**Brief**.
Wherever the string "should" shows up in the records below, return that line.

Recorded data

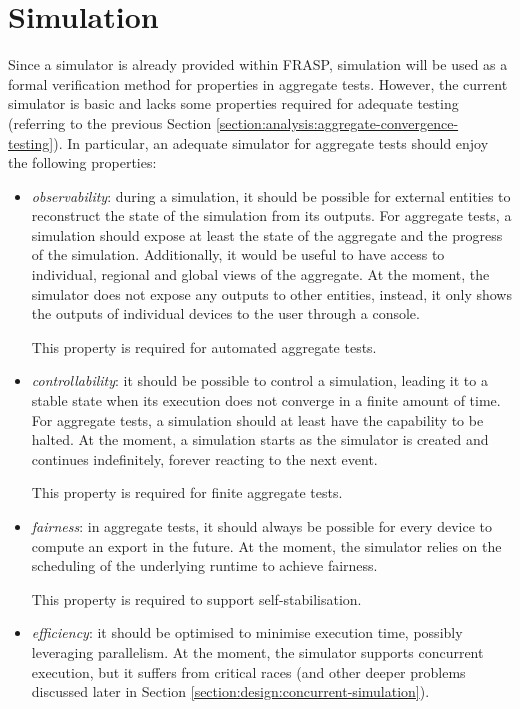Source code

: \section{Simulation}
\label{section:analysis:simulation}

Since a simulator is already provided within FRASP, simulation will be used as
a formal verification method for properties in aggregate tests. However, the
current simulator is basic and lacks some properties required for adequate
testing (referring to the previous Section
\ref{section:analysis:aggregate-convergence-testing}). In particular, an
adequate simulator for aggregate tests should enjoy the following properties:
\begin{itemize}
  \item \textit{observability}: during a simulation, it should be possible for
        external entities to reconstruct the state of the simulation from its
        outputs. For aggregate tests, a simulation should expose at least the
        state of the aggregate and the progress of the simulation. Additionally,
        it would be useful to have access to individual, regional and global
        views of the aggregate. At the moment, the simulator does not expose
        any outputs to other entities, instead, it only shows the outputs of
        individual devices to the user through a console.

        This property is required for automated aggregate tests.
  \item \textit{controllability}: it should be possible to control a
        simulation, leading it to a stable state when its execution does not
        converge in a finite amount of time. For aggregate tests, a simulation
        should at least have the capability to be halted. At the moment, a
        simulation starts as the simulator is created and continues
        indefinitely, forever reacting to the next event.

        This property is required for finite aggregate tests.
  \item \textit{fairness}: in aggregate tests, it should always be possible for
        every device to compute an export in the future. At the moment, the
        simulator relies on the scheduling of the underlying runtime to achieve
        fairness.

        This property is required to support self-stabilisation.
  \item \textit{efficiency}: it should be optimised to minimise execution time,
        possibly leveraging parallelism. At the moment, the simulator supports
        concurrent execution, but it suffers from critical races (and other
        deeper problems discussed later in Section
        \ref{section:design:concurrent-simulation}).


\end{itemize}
---
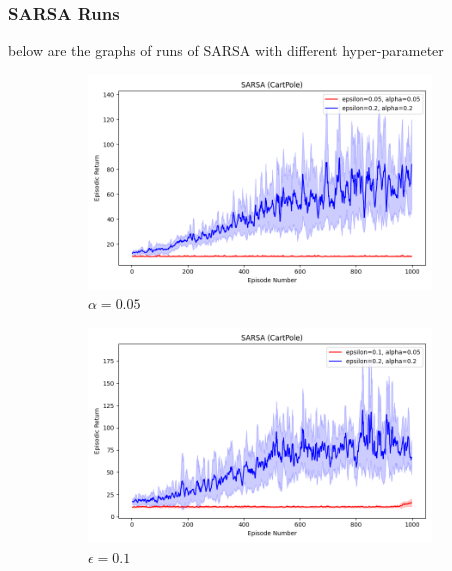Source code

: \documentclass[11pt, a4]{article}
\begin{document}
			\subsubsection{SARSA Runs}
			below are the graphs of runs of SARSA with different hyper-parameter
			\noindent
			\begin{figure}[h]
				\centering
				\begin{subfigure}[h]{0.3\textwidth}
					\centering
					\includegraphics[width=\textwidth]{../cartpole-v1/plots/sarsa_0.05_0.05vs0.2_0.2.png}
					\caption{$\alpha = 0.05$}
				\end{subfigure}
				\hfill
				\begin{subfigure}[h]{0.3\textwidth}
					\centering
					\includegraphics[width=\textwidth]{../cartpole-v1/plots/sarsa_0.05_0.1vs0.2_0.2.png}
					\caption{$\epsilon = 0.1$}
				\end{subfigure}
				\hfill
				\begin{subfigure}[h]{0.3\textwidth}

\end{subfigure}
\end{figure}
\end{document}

**Result of the exercise**.
adequate simulator for aggregate tests should enjoy the following properties:
  \item \textit{observability}: during a simulation, it should be possible for
        outputs. For aggregate tests, a simulation should expose at least the
  \item \textit{controllability}: it should be possible to control a
        should at least have the capability to be halted. At the moment, a
  \item \textit{fairness}: in aggregate tests, it should always be possible for
  \item \textit{efficiency}: it should be optimised to minimise execution time,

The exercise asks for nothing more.